In a 91-page ruling, European Union (EU) judge Bo Vesterdorf, the President of the European Court of First Instance, tossed aside Microsoft's stay request, deciding that the software giant must immediately suffer the consequences of its antitrust abuses in Europe. Previously, the EU had fined Microsoft approximately $665 million and ordered the company to release a version of Windows without Windows Media Player, and to divulge secrets about its Windows Server products to competitors. Microsoft had sought to suspend the sanctions while it mounted a legal appeal.
"Microsoft has not shown that it might suffer serious and irreparable damage as a result of implementation of the contested decision \[during the appeal\]", Vesterdorf wrote in his ruling. "Microsoft's application for interim measures is therefore dismissed in its entirety."
EU representatives immediately expressed their relief at the ruling, which Microsoft critics had feared would be another instance of the software giant somehow getting yet another pass after a damaging legal defeat. "Today's order is important because it preserves the effectiveness of antitrust enforcement, in particular in fast-moving markets," said an EU spokesperson. "Implementation of the Commission's March decision will not only benefit consumers of computer products in terms of choice of media players on computers and choice of work group servers, but also stimulate innovation."
Microsoft, for its part, expressed hope that the company could still settle the case and avoid a long legal battle. However, this week's ruling puts the company in a greatly disadvantaged positition. "While the court did not find immediate irreparable harm from the Commission's proposed remedies, the court recognized that some of our arguments on the merits of the case are well-founded and may ultimately carry the day when the substantive issues are resolved in the full appeal," Microsoft wrote in a statement. But an EU spokesperson noted that it wasn't interested in renegotiating with Microsoft.

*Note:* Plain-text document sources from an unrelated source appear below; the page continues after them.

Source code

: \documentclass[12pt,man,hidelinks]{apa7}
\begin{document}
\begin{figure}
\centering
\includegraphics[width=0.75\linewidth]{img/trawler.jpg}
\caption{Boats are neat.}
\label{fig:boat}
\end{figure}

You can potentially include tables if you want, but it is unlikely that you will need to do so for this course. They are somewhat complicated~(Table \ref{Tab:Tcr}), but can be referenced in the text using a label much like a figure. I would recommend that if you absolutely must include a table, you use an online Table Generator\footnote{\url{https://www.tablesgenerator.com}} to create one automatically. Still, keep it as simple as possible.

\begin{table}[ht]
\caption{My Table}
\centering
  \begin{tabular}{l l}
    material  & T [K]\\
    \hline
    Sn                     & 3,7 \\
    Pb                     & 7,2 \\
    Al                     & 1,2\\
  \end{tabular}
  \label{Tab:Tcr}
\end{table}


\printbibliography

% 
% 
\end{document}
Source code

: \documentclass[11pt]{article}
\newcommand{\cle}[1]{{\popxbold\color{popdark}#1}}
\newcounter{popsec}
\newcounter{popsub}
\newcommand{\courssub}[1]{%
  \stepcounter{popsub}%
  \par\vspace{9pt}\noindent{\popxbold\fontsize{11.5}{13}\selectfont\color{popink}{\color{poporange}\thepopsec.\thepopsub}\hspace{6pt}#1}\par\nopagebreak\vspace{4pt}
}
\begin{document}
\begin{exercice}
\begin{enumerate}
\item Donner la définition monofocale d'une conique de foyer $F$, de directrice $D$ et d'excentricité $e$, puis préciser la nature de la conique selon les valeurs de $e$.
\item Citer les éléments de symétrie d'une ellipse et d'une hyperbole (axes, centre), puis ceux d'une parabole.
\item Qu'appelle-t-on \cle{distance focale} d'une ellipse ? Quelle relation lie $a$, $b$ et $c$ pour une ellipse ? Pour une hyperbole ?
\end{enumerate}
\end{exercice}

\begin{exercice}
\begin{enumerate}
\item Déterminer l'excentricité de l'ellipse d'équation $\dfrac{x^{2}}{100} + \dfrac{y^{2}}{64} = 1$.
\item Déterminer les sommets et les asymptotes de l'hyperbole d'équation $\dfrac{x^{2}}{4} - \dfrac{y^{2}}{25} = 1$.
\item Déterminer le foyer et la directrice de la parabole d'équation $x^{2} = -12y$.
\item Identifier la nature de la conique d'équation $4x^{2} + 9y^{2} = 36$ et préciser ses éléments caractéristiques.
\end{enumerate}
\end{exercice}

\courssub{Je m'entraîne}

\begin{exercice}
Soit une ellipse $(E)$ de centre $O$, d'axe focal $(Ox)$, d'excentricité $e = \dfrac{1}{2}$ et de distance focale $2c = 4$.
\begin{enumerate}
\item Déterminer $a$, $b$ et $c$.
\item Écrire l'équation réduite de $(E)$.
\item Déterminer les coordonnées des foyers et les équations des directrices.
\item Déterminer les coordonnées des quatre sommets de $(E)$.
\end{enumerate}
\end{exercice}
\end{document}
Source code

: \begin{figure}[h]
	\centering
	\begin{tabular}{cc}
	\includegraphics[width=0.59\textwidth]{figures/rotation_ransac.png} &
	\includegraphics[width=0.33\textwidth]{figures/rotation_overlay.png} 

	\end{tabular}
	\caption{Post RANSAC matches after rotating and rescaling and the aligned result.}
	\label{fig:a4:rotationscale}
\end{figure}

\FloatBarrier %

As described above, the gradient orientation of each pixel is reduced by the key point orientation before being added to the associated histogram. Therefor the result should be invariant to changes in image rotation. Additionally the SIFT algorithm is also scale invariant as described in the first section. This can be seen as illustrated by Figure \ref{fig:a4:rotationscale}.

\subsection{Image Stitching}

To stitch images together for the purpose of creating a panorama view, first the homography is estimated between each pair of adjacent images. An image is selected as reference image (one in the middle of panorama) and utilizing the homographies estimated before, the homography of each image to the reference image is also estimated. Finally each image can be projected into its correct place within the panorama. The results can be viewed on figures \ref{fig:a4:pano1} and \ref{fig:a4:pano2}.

This week's EU ruling comes after over two months of legal assessments by Vesterdorf, who had overseen hearings between Microsoft and EU lawyers in October. In a conference call with reporters, Microsoft said that it would begin shipping the media player-less Windows version to PC makers in January and consumers in February, and will work at doing an "excellent job" complying with the EU decision. The company claimed it had yet to decide whether to appeal the ruling.